Tech

2.1 Million of the Oldest Internet Posts Are Now Online for Anyone to Read

Jozef Jarosciak just put millions of early Usenet posts on a browsable archive for the first time.
Someone using a retro computer.
Image via Getty Images

Decades before Twitter threads, Reddit forums, or Facebook groups, there was Usenet: an early-internet, pre-Web discussion system where one could start and join conversations much like today's message boards. Launched in 1980, Usenet is the creation of two Duke University students who wanted to communicate between decentralized, local servers—and it's still active today.

On Usenet, people talk about everything, from nanotech science to soap operas, wine, and UFOs. Jozef Jarosciak, a systems architect based in Ontario, had his first encounter with Usenet in 2000, when he found a full-time job in Canada thanks to a job posting there. 

Advertisement

This week, Jarosciak uploaded some of the oldest Usenet posts available to the internet. Around 2.1 million posts from  between February 1981 and June 1991 from Henry Spencer's UTZOO NetNews Archive are archived at the Usenet Archive for anyone to browse. 

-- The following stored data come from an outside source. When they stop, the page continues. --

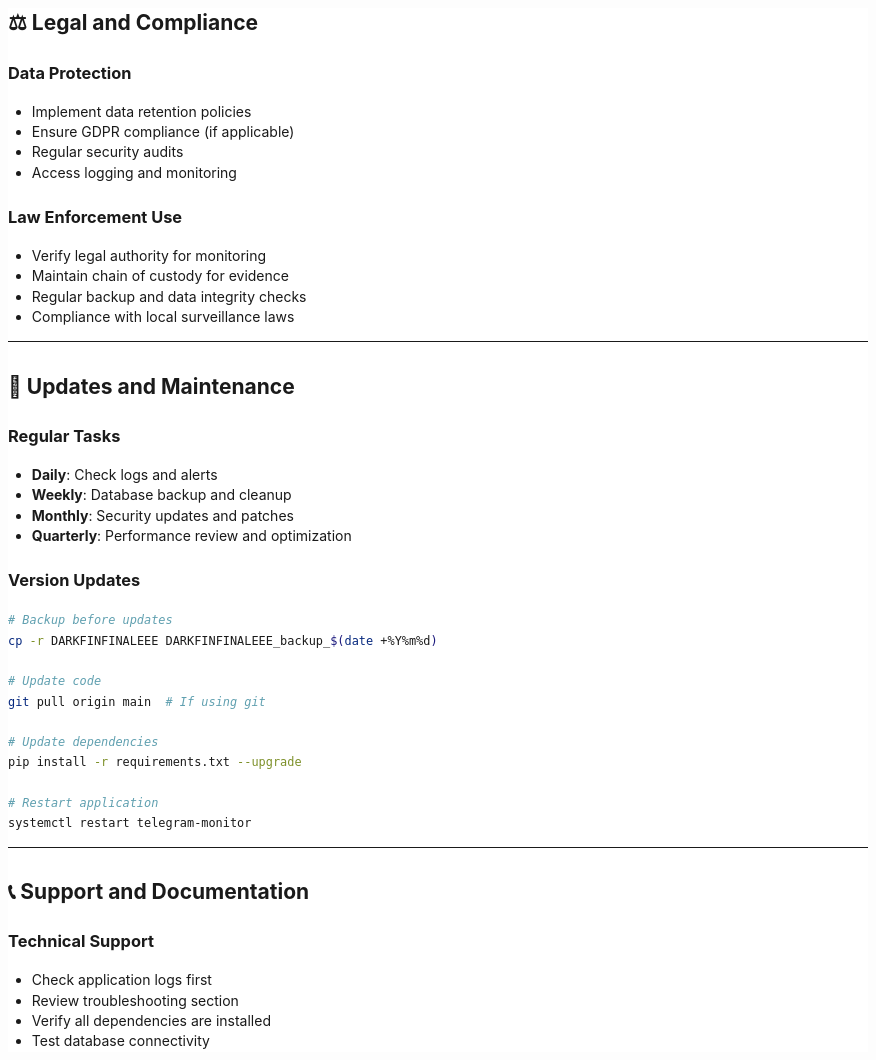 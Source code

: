 ## ⚖️ Legal and Compliance

### Data Protection
- Implement data retention policies
- Ensure GDPR compliance (if applicable)
- Regular security audits
- Access logging and monitoring

### Law Enforcement Use
- Verify legal authority for monitoring
- Maintain chain of custody for evidence
- Regular backup and data integrity checks
- Compliance with local surveillance laws

---

## 🔄 Updates and Maintenance

### Regular Tasks
- **Daily**: Check logs and alerts
- **Weekly**: Database backup and cleanup
- **Monthly**: Security updates and patches
- **Quarterly**: Performance review and optimization

### Version Updates
```bash
# Backup before updates
cp -r DARKFINFINALEEE DARKFINFINALEEE_backup_$(date +%Y%m%d)

# Update code
git pull origin main  # If using git

# Update dependencies
pip install -r requirements.txt --upgrade

# Restart application
systemctl restart telegram-monitor
```

---

## 📞 Support and Documentation

### Technical Support
- Check application logs first
- Review troubleshooting section
- Verify all dependencies are installed
- Test database connectivity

This latest archive-dump is part of an even larger project by Jarosciak. He launched the Usenet Archive site last month, as a way to host groups in a way that'd be independent of Google Groups, which also holds archives of newsgroups like Usenet. It's currently archiving 317 million posts in 10,000 unique Usenet newsgroups, according to the site—and Jarosciak estimates it'll eventually hold close to 1 billion posts.

Henry Spencer from the University of Toronto, Department of Zoology was keeping archives of the groups on 141 magnetic tapes. "UTZOO-Wiseman Usenet Tapes are essentially the earliest available discussions posted to the Internet by people working at various Universities who were already connected to the Internet," Jarosciak told me. 

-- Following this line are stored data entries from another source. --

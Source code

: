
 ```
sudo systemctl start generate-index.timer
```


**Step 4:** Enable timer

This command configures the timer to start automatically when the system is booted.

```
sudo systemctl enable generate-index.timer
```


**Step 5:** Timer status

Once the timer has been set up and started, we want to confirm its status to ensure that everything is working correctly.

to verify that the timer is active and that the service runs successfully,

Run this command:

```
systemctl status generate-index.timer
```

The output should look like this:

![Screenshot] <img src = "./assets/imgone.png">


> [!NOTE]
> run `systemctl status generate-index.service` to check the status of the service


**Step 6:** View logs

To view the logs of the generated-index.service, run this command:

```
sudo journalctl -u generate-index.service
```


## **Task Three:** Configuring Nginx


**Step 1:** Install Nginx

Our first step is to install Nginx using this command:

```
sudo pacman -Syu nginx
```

Spencer and a few colleagues managed to transfer the magnetic tape data to .TAR (Tape ARchive) format, and Jarosciak, who's been a Usenet archivist for years, convert those tapes into a fully searchable PostgreSQL database, which he then uploaded to the Usenet Archives site. Along the way, in addition to the parsers for Utzoo magnetic tape archive, he created converters in PHP, JavaScript, Java, and Python, and made them available on his Github as open-source resources that anyone could use.

From the Utzoo groups, he's uploaded nearly 26,300,000 posts and counting. 

"This treasure trove of old posts needs to be available to future generations," Jarosciak said. "These hundreds of millions of posts can be fun to read, but more importantly, they shed light on the thinking process of the Internet community in the early stages of the internet itself. It is an enormous amount of important historical and research-related content. It would be neglect on my part and part of other archivists, to pass on the opportunity to bring these old Usenet text groups from archives back to the public."